Big Sky Resort and the Madison Glacial Range
Big Sky Resort in southwest Montana is making headlines for a controversial visit made by U.S. Secretary of the Interior Ryan Zinke back in March. Big Sky Resort is a winter haven for ski-lovers across the United States, part of the Madison Range, home to nine perennial ice features of snowfields and rock glaciers. In addition to being open for snow activity, the resort also welcomes weddings, conferences, and most recently, political campaign fundraisers meant to attract wealthy out-of-state lobbyists.
Since GlacierHub last covered the Secretary, Zinke now faces allegations of mixing political activities with official business while traveling outside of Washington, suggesting he wasn’t at Big Sky to admire the rock glaciers and snowfields.
Following the resignation of former U.S. Secretary of Health and Human Services Tom Price over private-jet travel at the end of September, Zinke has come under similar scrutiny, as first reported by Politico on October 10. One of the multiple trips under political investigation includes his “Weekend in the Montana Mountains” at Big Sky Resort.

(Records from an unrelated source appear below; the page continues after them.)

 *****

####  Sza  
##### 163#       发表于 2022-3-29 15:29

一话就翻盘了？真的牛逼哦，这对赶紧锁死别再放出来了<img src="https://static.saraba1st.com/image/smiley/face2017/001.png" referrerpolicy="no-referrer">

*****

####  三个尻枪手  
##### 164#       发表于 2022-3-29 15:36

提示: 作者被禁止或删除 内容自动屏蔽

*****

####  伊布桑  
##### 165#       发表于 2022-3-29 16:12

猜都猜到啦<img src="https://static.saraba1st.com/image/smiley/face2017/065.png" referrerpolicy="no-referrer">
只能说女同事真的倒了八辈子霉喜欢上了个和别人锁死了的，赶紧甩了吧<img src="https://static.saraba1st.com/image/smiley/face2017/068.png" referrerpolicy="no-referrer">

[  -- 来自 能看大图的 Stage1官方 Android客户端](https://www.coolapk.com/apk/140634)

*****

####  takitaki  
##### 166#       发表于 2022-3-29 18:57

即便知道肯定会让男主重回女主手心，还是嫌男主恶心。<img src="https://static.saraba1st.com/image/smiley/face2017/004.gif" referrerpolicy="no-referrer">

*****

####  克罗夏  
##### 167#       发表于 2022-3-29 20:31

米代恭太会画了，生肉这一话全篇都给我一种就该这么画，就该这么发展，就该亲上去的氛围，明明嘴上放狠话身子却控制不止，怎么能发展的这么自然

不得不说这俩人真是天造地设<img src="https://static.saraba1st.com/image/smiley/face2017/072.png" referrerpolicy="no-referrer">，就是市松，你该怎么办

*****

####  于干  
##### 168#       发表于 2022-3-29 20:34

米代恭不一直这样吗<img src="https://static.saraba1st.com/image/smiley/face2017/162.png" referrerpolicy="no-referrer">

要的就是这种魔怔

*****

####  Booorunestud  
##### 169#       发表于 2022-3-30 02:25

After spending Friday, March 17, riding horseback with park officials and Vice President Mike Pence at the nearby Yellowstone National Park, Zinke spent the evening and entirety of Saturday at a 2020 fundraising campaign for fellow Montanan GOP Senator Steve Daines. During this time, the Federal Election Commission did not list any reimbursement payments to the Interior for the events. Although Zinke wasn’t named on the invitation, his official schedule listed him as attending events throughout that weekend at Big Sky and flying back to D.C. on Sunday by private jet.
Other controversial trips include political fundraisers in the Virgin Islands, Anchorage, Alaska, and Las Vegas, Nevada, all while on official Interior business. Although Zinke isn’t the first Trump administration official to come under scrutiny for using government resources for official travel, his trips have certainly raised eyebrows of ethics officials for possible violations of the Hatch Act. Watchdog organizations have already asked the Office of Special Counsel to open a Hatch Act investigation to look into Zinke’s use of travel and political activities while in office. These organizations, including the Campaign Legal Center, question whether Zinke is focused enough on his day job given the amount of attention he has paid to fundraising campaigns. The Department of Interior did not respond to GlacierHub’s calls for comment.

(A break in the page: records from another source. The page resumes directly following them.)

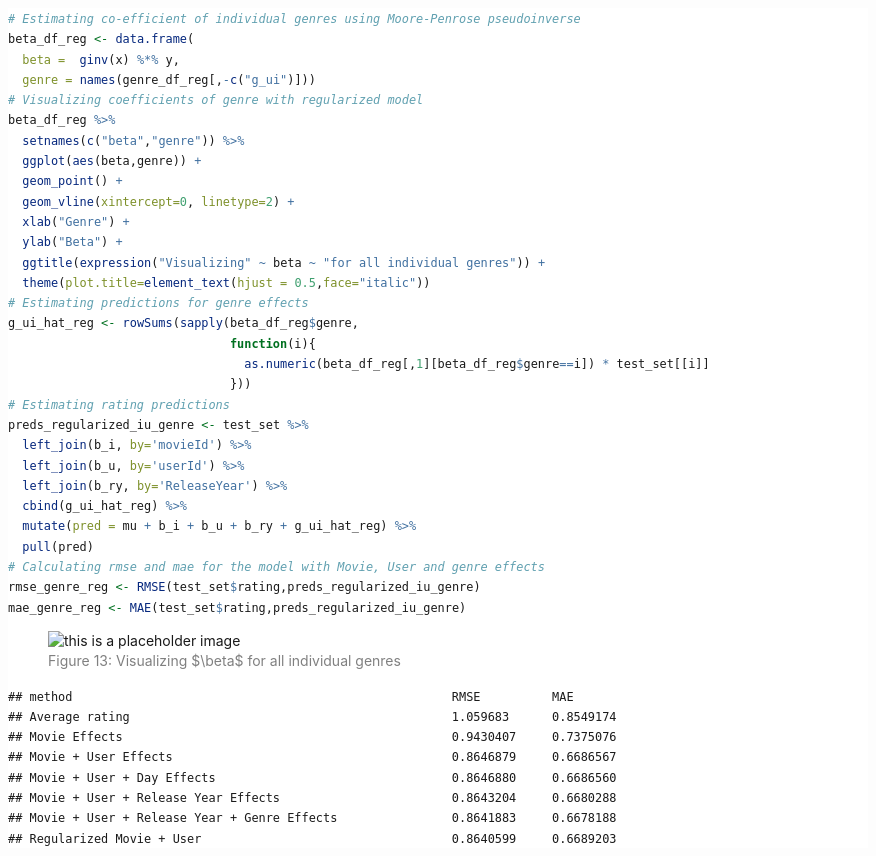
 ```r
# Estimating co-efficient of individual genres using Moore-Penrose pseudoinverse
beta_df_reg <- data.frame(
  beta =  ginv(x) %*% y,
  genre = names(genre_df_reg[,-c("g_ui")]))
# Visualizing coefficients of genre with regularized model
beta_df_reg %>% 
  setnames(c("beta","genre")) %>%
  ggplot(aes(beta,genre)) + 
  geom_point() + 
  geom_vline(xintercept=0, linetype=2) +
  xlab("Genre") +
  ylab("Beta") +
  ggtitle(expression("Visualizing" ~ beta ~ "for all individual genres")) +
  theme(plot.title=element_text(hjust = 0.5,face="italic"))
# Estimating predictions for genre effects
g_ui_hat_reg <- rowSums(sapply(beta_df_reg$genre,
                               function(i){
                                 as.numeric(beta_df_reg[,1][beta_df_reg$genre==i]) * test_set[[i]]
                               }))
# Estimating rating predictions
preds_regularized_iu_genre <- test_set %>% 
  left_join(b_i, by='movieId') %>%
  left_join(b_u, by='userId') %>%
  left_join(b_ry, by='ReleaseYear') %>%
  cbind(g_ui_hat_reg) %>% 
  mutate(pred = mu + b_i + b_u + b_ry + g_ui_hat_reg) %>%
  pull(pred)
# Calculating rmse and mae for the model with Movie, User and genre effects 
rmse_genre_reg <- RMSE(test_set$rating,preds_regularized_iu_genre)
mae_genre_reg <- MAE(test_set$rating,preds_regularized_iu_genre)

```
<figure>
  <img src="/img/Project/p1/beta-1" alt="this is a placeholder image"> 
  <figcaption style="color: grey"> Figure 13: Visualizing $\beta$ for all individual genres</figcaption>
</figure>

    ## method                                                     RMSE          MAE
    ## Average rating                                             1.059683      0.8549174
    ## Movie Effects                                              0.9430407     0.7375076
    ## Movie + User Effects                                       0.8646879     0.6686567
    ## Movie + User + Day Effects                                 0.8646880     0.6686560
    ## Movie + User + Release Year Effects                        0.8643204     0.6680288
    ## Movie + User + Release Year + Genre Effects	              0.8641883     0.6678188
    ## Regularized Movie + User                                   0.8640599     0.6689203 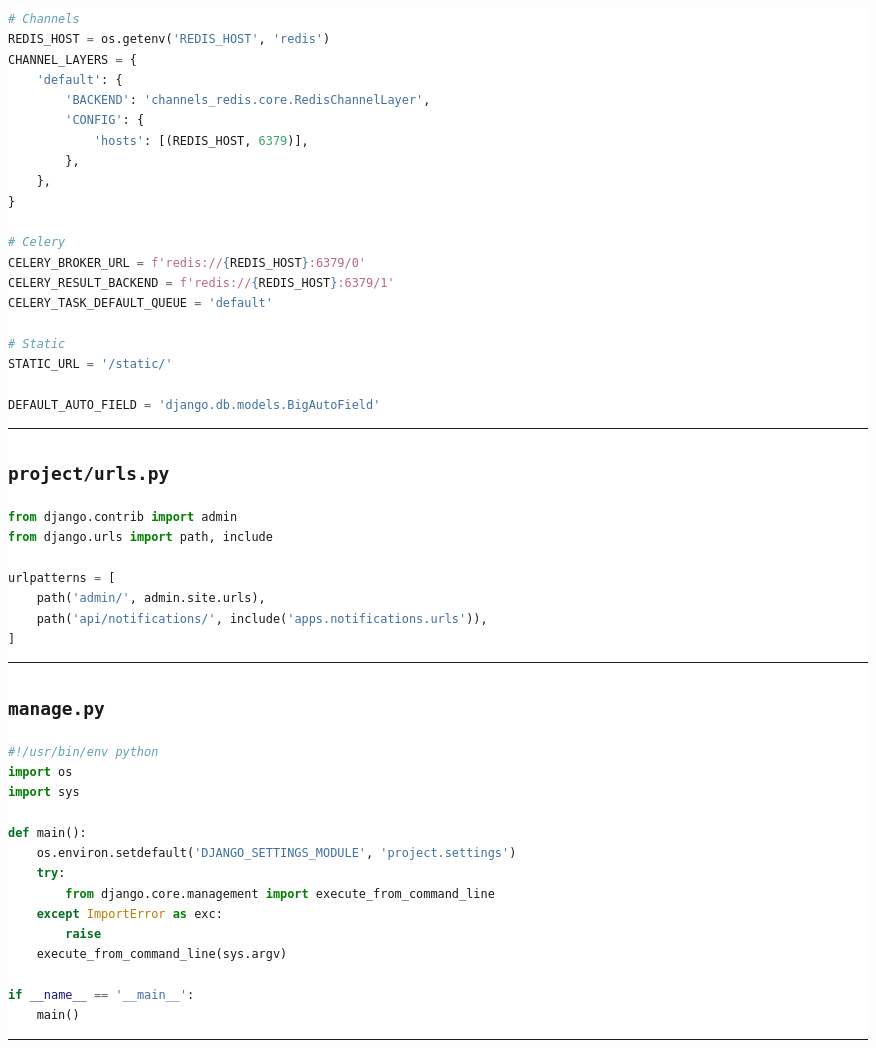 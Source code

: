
 ```python
# Channels
REDIS_HOST = os.getenv('REDIS_HOST', 'redis')
CHANNEL_LAYERS = {
    'default': {
        'BACKEND': 'channels_redis.core.RedisChannelLayer',
        'CONFIG': {
            'hosts': [(REDIS_HOST, 6379)],
        },
    },
}

# Celery
CELERY_BROKER_URL = f'redis://{REDIS_HOST}:6379/0'
CELERY_RESULT_BACKEND = f'redis://{REDIS_HOST}:6379/1'
CELERY_TASK_DEFAULT_QUEUE = 'default'

# Static
STATIC_URL = '/static/'

DEFAULT_AUTO_FIELD = 'django.db.models.BigAutoField'
```

---

## `project/urls.py`

```python
from django.contrib import admin
from django.urls import path, include

urlpatterns = [
    path('admin/', admin.site.urls),
    path('api/notifications/', include('apps.notifications.urls')),
]
```

---

## `manage.py`

```python
#!/usr/bin/env python
import os
import sys

def main():
    os.environ.setdefault('DJANGO_SETTINGS_MODULE', 'project.settings')
    try:
        from django.core.management import execute_from_command_line
    except ImportError as exc:
        raise
    execute_from_command_line(sys.argv)

if __name__ == '__main__':
    main()
```

---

Zinke’s Push for Resource Extraction on Public Lands in Alaska
But mixing political activities with official business haven’t been the only headlines Zinke has faced in past weeks.
On October 25, U.S. Secretary of the Interior Ryan Zinke and the Department of the Interior released their latest report explaining the “burdens” that “impede the production and transportation of energy resources.” The Interior has the authority to oversee energy resources produced on federal lands and waters, and Zinke intends to revoke many of the Obama-era regulations that protect environmentally-vulnerable regions of the country, including glaciers, from economic exploitation.
One of the regions under the Trump Administration’s radar is the Arctic National Wildlife Refuge (ANWR). As GlacierHub reported previously, Zinke has long had his eye on this ecologically-rich glacial region for its potential price tag. In May, for example, Zinke signed an order with the intent of jump-starting energy production in Alaska’s National Petroleum Reserve (NPR-A), which includes the ANWR and in particular the 1002 area.
“American energy production benefits the economy, the environment, and national security. First, it’s better for the environment that the U.S. produces energy. Thanks to advancements in drilling and mining technology, we can responsibly develop our energy resources and return the land to equal or better quality than it was before,” Zinke said in a statement made on March 29 regarding President Trump’s executive order on energy independence. Proponents of preserving the ecological integrity of the region have expressed that drilling will damage an already fragile region.
However, despite the uneasiness of environmental groups, Zinke described how “developing our energy resources to grow our economy and protecting the environment are not mutually exclusive” in his latest report. He emphasized that revisiting and repealing “Obama-era job killing regulations” will ensure that public lands are being “managed for the benefit of the people” and in an environmentally responsible way. The considerations the Interior is taking to ensure the production is done in an environmentally-responsible manner remain unclear. As President Trump often states, “We’ll see what happens.”